I have seen some research that found that employers’ response to cover letters tend to fall into three evenly split pools: those that read the cover letter before the resume; those that read the cover letter after the resume; and those that never read the cover letter. Do you know which employer you will be applying to? Probably not, so you better have a killer cover letter! Here are a few tips on writing your cover letter:
- Address Appropriately Never address your resume to “Whom it May Concern.” I don’t think Mr./Ms. Concern has a job, so I wouldn’t address it to them. Find someone that will be reading your materials and make it personal. Do some research, ask around, I will bet you can find a name. Often you can call and just ask for the name of the individual handling Human Resource issues. That will be enough. Even better is trying to find the name of the hiring manager and addressing it to them. If you can’t find any name, address it to the President or CEO of the organization. The important thing to remember is to address your cover letter to an actual person.
- Great Grammar This should go without saying, but I am always amazed at the poor grammar and spelling I see on cover letters. Don’t rely on the computer to completely check your work. Have at least one other human review your cover letter before it is sent. I have seen many applications extolling the applicant’s proofreading ability only to find several errors in their materials. They had materials that killed.

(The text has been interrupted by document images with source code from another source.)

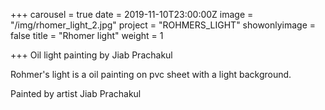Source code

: +++
carousel = true
date = 2019-11-10T23:00:00Z
image = "/img/rhomer_light_2.jpg"
project = "ROHMERS_LIGHT"
showonlyimage = false
title = "Rhomer light"
weight = 1

+++
Oil light painting by Jiab Prachakul

<!--more-->

Rohmer's light is a oil painting on pvc sheet with a light background.

Painted by artist Jiab Prachakul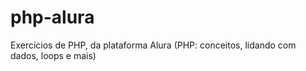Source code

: # php-alura
Exercicios de PHP, da plataforma Alura (PHP: conceitos, lidando com dados, loops e mais)
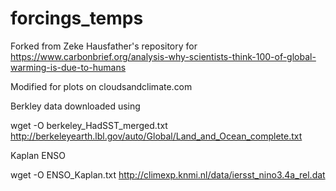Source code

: # forcings_temps

Forked from Zeke Hausfather's repository for https://www.carbonbrief.org/analysis-why-scientists-think-100-of-global-warming-is-due-to-humans

Modified for plots on cloudsandclimate.com


Berkley data downloaded using

wget -O berkeley_HadSST_merged.txt http://berkeleyearth.lbl.gov/auto/Global/Land_and_Ocean_complete.txt


Kaplan ENSO

wget -O ENSO_Kaplan.txt http://climexp.knmi.nl/data/iersst_nino3.4a_rel.dat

- Focus on the Future If you have the first two items covered well, this is where I see the biggest gap in cover letters. I had a client bring one in earlier this week where she focused on her history and what she has done for previous employers. Hopefully, you have a job description or at least have researched the organization to which you are applying to learn more about them. Write your cover letter to the future of that organization. They don’t care what success or tasks you completed for the previous employers. They are worried about what you will do for them–to help their organization succeed in whatever they do. In your research prior to applying, find out what their goals are (possibly from an annual report or list of strategic priorities), or what their biggest values are and be explicit about linking your qualifications to their needs.
- Ignore the I If you have done a great job of focusing on the future in your writing, this should not be a problem. Review your cover letter and see how many paragraphs and sentences begin with “I.” All of them? Reword some. If most of your sentences begin with the most personal of pronouns, you are probably not focused on the organization, but what you have done.
- Sever the Subjective One of my biggest pet-peeves in cover letters are phrases such as “I think,” “I feel,” “I believe,” etc. That is great that you have a positive self-image, but the employer will be the one who ultimately judges that area. If you have a sentence that begins with a similar phrase, you can remove that phrase and leave the rest of the sentence to make a much stronger statement about your qualifications.”I believe that my skills, education, and experience will help your company achieve its stated goals,” is a decent sentence. A stronger statement will be “My skills, education, and experience will help your company achieve its stated goals.” See how easy that was to fix? And the remaining statement is much stronger and shows that you have more confidence in yourself as well.
Many people tend to not place any emphasis on a cover letter, but spend hours upon hours on the resume. Both are equally important and should be equally strong. I hope that these few tips will help you create killer cover letters, rather than letting your cover letter kill your application.
What is the most difficult part of writing a cover letter for you?